Om het bevriezen van de warmtewisselaar op te lossen, gebruiken de verschillende fabrikanten van warmtepompen een aantal verschillende oplossingen:
- Automatische elektrische ontdooi-cyclus:
In de warmtewisselaar zit een elektrische weerstand verwerkt, en de warmtepomp gaat dus de warmtewisselaar elektrisch terug opwarmen tot die ontdooit is en de normale werking dus weer kan hervatten. Dit proces van opwarmen en verder werken gebeurt op basis van een vaste tijd, zodra de buitentemperatuur onder 5°C daalt. Er is dus geen controle of de warmtewisselaar echt wel bevroren is, elke 30 minuten wordt de elektrische weerstand warm gemaakt om op die manier de werking te verzekeren. Dit is de minst efficiënte manier, aangezien hiermee het elektriciteitsverbruik het hoogst is van de 3 methodes, en ook het aantal cycli het hoogst ligt. - Automatische omgekeerde ontdooi-cyclus:
Net zoals bij de vorige methode gaat de warmtepomp elke 30 minuten zichzelf ontdooien. In dit geval niet door een elektrische weerstand op te warmen, maar door even omgekeerd werken: in plaats van warmte op te nemen uit de lucht en die af te geven aan de verwarmingsinstallatie, gaat de warmtepomp de circulatierichting van het koelmiddel omdraaien. Zo loopt het eerst langs de verwarmingswisselaar, waar het opgewarmd wordt, om dan door de luchtwisselaar te lopen die met deze warmte ontdooit. Er wordt dus kortstondig gebruik gemaakt van de warmte die de warmtepomp voordien zelf geproduceerd heeft, en nu terug ophaalt uit het verwarmingssysteem. Deze methode is al wat zuiniger dan de vorige, maar er worden nog steeds onnodig veel cycli gedraaid - Vraaggestuurde omgekeerde ontdooi-cyclus:
Op dezelfde manier als bij de vorige methode (de circulatierichting van het koelmiddel wordt omgedraaid), maar enkel wanneer sensoren vaststellen dat de warmtewisselaar echt aan het dichtvriezen is, wanneer de omstandigheden er dus om “vragen”. Door het constant meten en vergelijken van de luchtstromen bij de warmtewisselaar en de ventilator, rekening houdend met de temperatuur, “weet” de warmtepomp wanneer bevriezing dreigt, en kan ze dus beslissen om enkel een ontdooi-cyclus te draaien wanneer het nodig is. Op die manier wordt dus het minst mogelijk energie verbruikt aan het ontdooien, en worden zo weinig mogelijk cycli gedraaid, wat ook de levensduur van de warmtepomp ten goede komt.
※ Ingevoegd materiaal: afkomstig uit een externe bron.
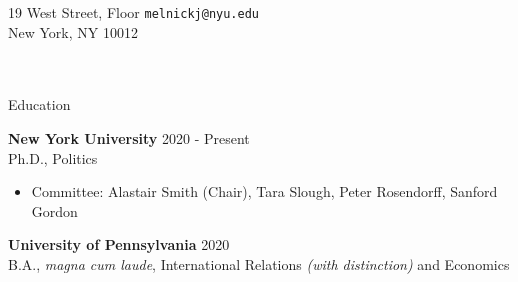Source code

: \documentclass{resume} %
\begin{document}
19 West  Street,  Floor \hfill \texttt{melnickj@nyu.edu}\\
New York, NY 10012 \hfill \texttt{\href{justinmelnick.github.io}{}} \\\\\\
\begin{rSection}{Education}

{\bf New York University} \hfill { 2020 - Present} \\
Ph.D., Politics 
\begin{itemize}
    \item Committee: Alastair Smith (Chair), Tara Slough, Peter Rosendorff, Sanford Gordon
\end{itemize}
\vspace*{0.075in}

{\bf University of Pennsylvania} \hfill { 2020} 
\\B.A., \emph{magna cum laude}, International Relations \emph{(with distinction)} and Economics


\end{rSection}
\end{document}
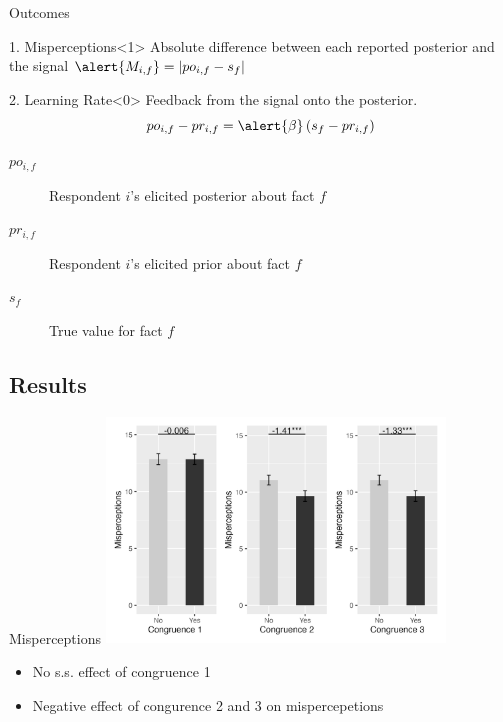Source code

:\documentclass[10pt]{beamer}
\begin{document}
\begin{frame}{Outcomes}
\begin{block}{1. Misperceptions}<1>
Absolute difference between each reported posterior and the signal 
$\alert{M_{i,f}} = |po_{i,f} - s_f|$
\end{block}

\begin{block}{2. Learning Rate}<0>
Feedback from the signal onto the posterior.
\begin{equation*}
    po_{i,f} - pr_{i,f} = \alert{\beta} \left( s_f - pr_{i,f}\right)
    \label{eq: learningrate}
  \end{equation*}
\end{block}


\begin{description}
  \item[$po_{i,f}$] Respondent $i$'s elicited posterior about fact $f$
  \item[$pr_{i,f}$] Respondent $i$'s elicited prior about fact $f$
  \item[$s_f$] True value for fact $f$
\end{description}
\end{frame}




\subsection{Results}



\begin{frame}{Misperceptions}
\label{mainI}
\centering
\includegraphics[height=6cm]{output/MainI.png}	
\begin{itemize}
\item No s.s. effect of congruence 1
\item Negative effect of congurence 2 and 3 on mispercepetions
\end{itemize}
\hfill \hyperlink{mainI_reg}{}
\end{frame}
\end{document}

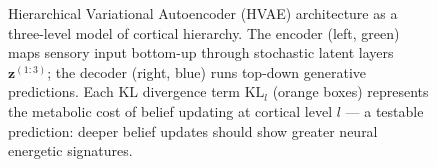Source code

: \documentclass[12pt,a4paper]{article}
\theoremstyle{plain}
\theoremstyle{definition}
\theoremstyle{remark}
\begin{document}
\begin{figure}[H]
\caption{Hierarchical Variational Autoencoder (HVAE) architecture as a three-level model of cortical hierarchy.  The encoder (left, green) maps sensory input bottom-up through stochastic latent layers $\mathbf{z}^{(1:3)}$; the decoder (right, blue) runs top-down generative predictions.  Each KL divergence term $\mathrm{KL}_l$ (orange boxes) represents the metabolic cost of belief updating at cortical level $l$ — a testable prediction: deeper belief updates should show greater neural energetic signatures.}
\label{fig:hvae}
\end{figure}
\end{document}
Deze laatste, zuinigste, en volgens ons ook beste methode wordt op vandaag enkel gebruikt door CTC warmtepompen. Dit komt voort uit onze lange ervaring met warmtepompen in het koude Scandinavië, en onze constante drang naar verbetering en efficiëntie. Zodra de temperatuur onder 5°C gaat, verhoogt de efficiëntie van de CTC luchtwarmtepompen in vergelijking met andere, door enkel te ontdooien wanneer nodig, en niet zomaar om de 30 minuten zelfs wanneer het niet nodig is.